**Your goal**
Reproduce, with no edits, the line that contains "登录steamcn F12提取自己的cookies FTP传输到服务器" and all the lines that follow it, ending with the last line of the records.

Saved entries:

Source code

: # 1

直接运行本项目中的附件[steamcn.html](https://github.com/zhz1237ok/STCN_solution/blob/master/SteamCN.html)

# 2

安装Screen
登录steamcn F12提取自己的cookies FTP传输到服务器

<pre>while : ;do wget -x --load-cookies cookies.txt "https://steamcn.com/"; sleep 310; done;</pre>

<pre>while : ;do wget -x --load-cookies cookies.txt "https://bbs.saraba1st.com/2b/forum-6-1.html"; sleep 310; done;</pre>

**Problem solution**
登录steamcn F12提取自己的cookies FTP传输到服务器

<pre>while : ;do wget -x --load-cookies cookies.txt "https://steamcn.com/"; sleep 310; done;</pre>

<pre>while : ;do wget -x --load-cookies cookies.txt "https://bbs.saraba1st.com/2b/forum-6-1.html"; sleep 310; done;</pre>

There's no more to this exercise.